Here, then, is an example of one of my parallel arrays:

 char *dest_keys[] = { "M", "D", "MD", "A", "AM", "AD", "AMD" };
 int   dest_vals[] = { 1, 2, 3, 4, 5, 6, 7 };

And here is the matching lookup function:

int parse_dest(char *dest_command)
{
    int len = sizeof(dest_vals)/sizeof(dest_vals[0]);

    for (int i=0; i<len; ++i) {
        if (!strcmp(dest_command, dest_keys[i])) {
            return dest_vals[i];
        }
    }

    return 0;
}

(I’m realizing all of a sudden that, while I can’t consolidate the three pairs of parallel arrays into a single parralel array – since, for instance, some destination instructions and computation instructions are identical – I can get away with a single parsing function, since each one does the same thing! Duh.)

Anyway, the parsing function does the thing I described: it searches through the keys array for the destination token, and if it finds a match it returns the value at that same index of the values array. Else it returns 0.

Building the C Instruction bitwise

You may have noticed that the values array above did not consist of 3-bit strings but of integers. Aha! This is my final breakthrough of the day (which, incidentally, was a direct beneficiary of my excursions into network programming). In Python, as I mentioned, I just concatenated each of my little bitstrings together to form my C-instruction. Sounds tedious in C, though. Fortunately I realized I can build up the 16-bit integer I need using bitwise operations.

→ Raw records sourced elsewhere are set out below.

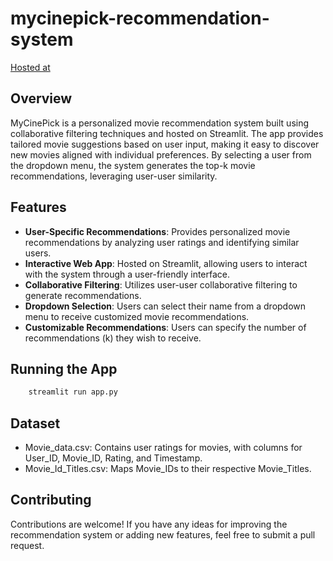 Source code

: # mycinepick-recommendation-system

[Hosted at](https://huggingface.co/spaces/gopikrsmscs/mycinepick-recommendation)
## Overview
MyCinePick is a personalized movie recommendation system built using collaborative filtering techniques and hosted on Streamlit. The app provides tailored movie suggestions based on user input, making it easy to discover new movies aligned with individual preferences. By selecting a user from the dropdown menu, the system generates the top-k movie recommendations, leveraging user-user similarity.

## Features
- **User-Specific Recommendations**: Provides personalized movie recommendations by analyzing user ratings and identifying similar users.
- **Interactive Web App**: Hosted on Streamlit, allowing users to interact with the system through a user-friendly interface.
- **Collaborative Filtering**: Utilizes user-user collaborative filtering to generate recommendations.
- **Dropdown Selection**: Users can select their name from a dropdown menu to receive customized movie recommendations.
- **Customizable Recommendations**: Users can specify the number of recommendations (k) they wish to receive.
## Running the App

```bash
    streamlit run app.py
```

## Dataset

- Movie_data.csv: Contains user ratings for movies, with columns for User_ID, Movie_ID, Rating, and Timestamp.
- Movie_Id_Titles.csv: Maps Movie_IDs to their respective Movie_Titles.

## Contributing

Contributions are welcome! If you have any ideas for improving the recommendation system or adding new features, feel free to submit a pull request.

Here’s how I’d do it in Python:

# tokens
d_token = 5   # --> 101 for dest. token AM
c_token = 114 # --> 1110010 for comp. token M-1
j_token = 0   # --> 000 when jump is NULL

# c-instruction under construction
c_inst = 7   # --> 111, which is what our three most signficant bits will need to be

c_inst <<= 7      # make room for the 7-bit computation token
c_inst |= c_token # add in computation token
c_inst <<= 3      # make room for the 3-bit dest token
c_inst |= d_token # add in the destination token
c_inst <<= 3      # make room for the 3-bit jump token
c_inst |= j_token # add in the jump token

print(c_inst)                   # => 64680
print("{:016b}".format(c_inst)) # => 1111110010101000

Voila! Now our 16-bit C instruction is represented by a single 16-bit unsigned integer. Yes, I’ll eventually need to convert this to a 16-bit bitstring, but I already built that conversion function.

Here’s my C version:

void build_C_COMMAND(char *line_in, char *line_out)
{
    uint16_t out = 7;
    int dest, comp, jump;
    char dest_command[4] = {0};
    char comp_command[4] = {0};
    char jump_command[4] = {0};

    tokenize(line_in, comp_command, dest_command, jump_command);

    dest = parse_dest(dest_command);
    comp = parse_comp(comp_command);
    jump = parse_jump(jump_command);

    // set output bits
    out = 7; out <<= 7;         // set most signifiant 3 bits to 111
    out |= comp; out <<= 3;     // set 7 comp bits
    out |= dest; out <<= 3;     // set 3 dest bits
    out |= jump;                // set 3 jump bits
    itob(out, line_out, 16);    // convert to binstring
}

Next on the list is handling symbols and labels.